Tchekhov, contre la servitude de l’habitude
Le philosophe Jacques Rancière, souvent plus connu pour ses textes de philosophie de la politique, présente dans cet ouvrage une exploration de l’œuvre de l’écrivain russe Anton Tchekhov (1860-1904). Ceux qui réduisent l’œuvre de Rancière à son aspect strictement politique auraient tort de négliger cet opuscule. D’autant que ce qui relève de la politique chez lui renvoie plutôt à la question de l’émancipation qu’à celle des mœurs gouvernementales. Or, justement la littérature, comme les arts, dans cette optique, ne constituent pas un détour ou une parenthèse. Au contraire.
Parler de littérature en philosophie, dans le cas de Rancière, c’est d’abord rappeler que « l’homme est un animal politique parce qu’il est un animal littéraire », il se laisse détourner de sa destination « naturelle » par « le pouvoir des mots ». C’est d’autre part souligner que c’est la littérature qui invente le régime esthétique des images à l’encontre du régime de la ressemblance. C’est enfin indiquer que les œuvres dressent des cartes du visible, des trajectoires entre le visible et le dicible, des rapports entre des modes du dire. Elles définissent des variations des intensités sensibles, des perceptions et des capacités des corps.
Autant dire que cet ouvrage appartient de droit aux réflexions conduites par Rancière. On pourrait résumer le point en associant esthétique littéraire et émancipation, dans sa dimension politique. Et que serait cette émancipation de type littéraire ? Ce serait l’exploration dans une fiction littéraire de la servitude humaine et de son opposé, le changement de l’existence, fût-ce en rêve.

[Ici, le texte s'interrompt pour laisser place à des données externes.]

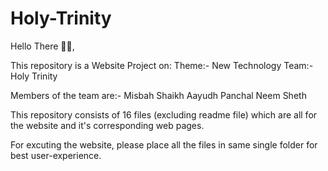 # Holy-Trinity

Hello There 🙌🏻,

This repository is a Website Project on: Theme:- New Technology
Team:- Holy Trinity

Members of the team are:-
Misbah Shaikh
Aayudh Panchal
Neem Sheth

This repository consists of 16 files (excluding readme file) which are all for the website and it's corresponding web pages.

For excuting the website, please place all the files in same single folder for best user-experience.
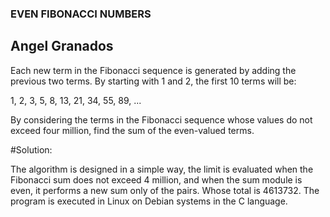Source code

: ### EVEN FIBONACCI NUMBERS
## Angel Granados

Each new term in the Fibonacci sequence is generated by adding the previous two terms. By starting with 1 and 2, the first 10 terms will be:

1, 2, 3, 5, 8, 13, 21, 34, 55, 89, ...

By considering the terms in the Fibonacci sequence whose values do not exceed four million, find the sum of the even-valued terms.

#Solution:

The algorithm is designed in a simple way, the limit is evaluated when the Fibonacci sum does not exceed 4 million, and when the sum module is even, it performs a new sum only of the pairs. Whose total is 4613732. The program is executed in Linux on Debian systems in the C language.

Or, de rêve, il en est bien question ici. La première nouvelle de Tchékhov examinée par Rancière s’intitule Rêves. Ce récit est publié en 1886. Trois hommes marchent sur une route. Un seul événement est raconté : une pause durant la marche. Et durant cette pause, une discussion autour de la liberté s’élève, alors que le personnage central n’est autre qu’un condamné à la prison.
Rancière n’entreprend pas un examen classique d’une œuvre littéraire. Il la traverse dans ce qu’elle a d’essentiel : pointer en elle ce qui manifeste des écarts avec la réalité de l’époque, et relever ce qui raconte en elle les traits de la servitude ou de l’émancipation, d’une certaine manière. En l’occurrence, ce qui est central dans l’opuscule, qui finalement traverse toute l’œuvre de Tchékhov, c’est que ce récit ne cherche pas du tout à décrire les maux d’une société, la servitude de l’époque, les servitudes engendrées par le régime tsariste, et les répressions policières. Il ne cherche pas non plus à expliciter comment résister au régime. Il explore plutôt les traits de la servitude, à charge pour le lecteur ou la lectrice de comprendre ce que peut signifier s’affranchir.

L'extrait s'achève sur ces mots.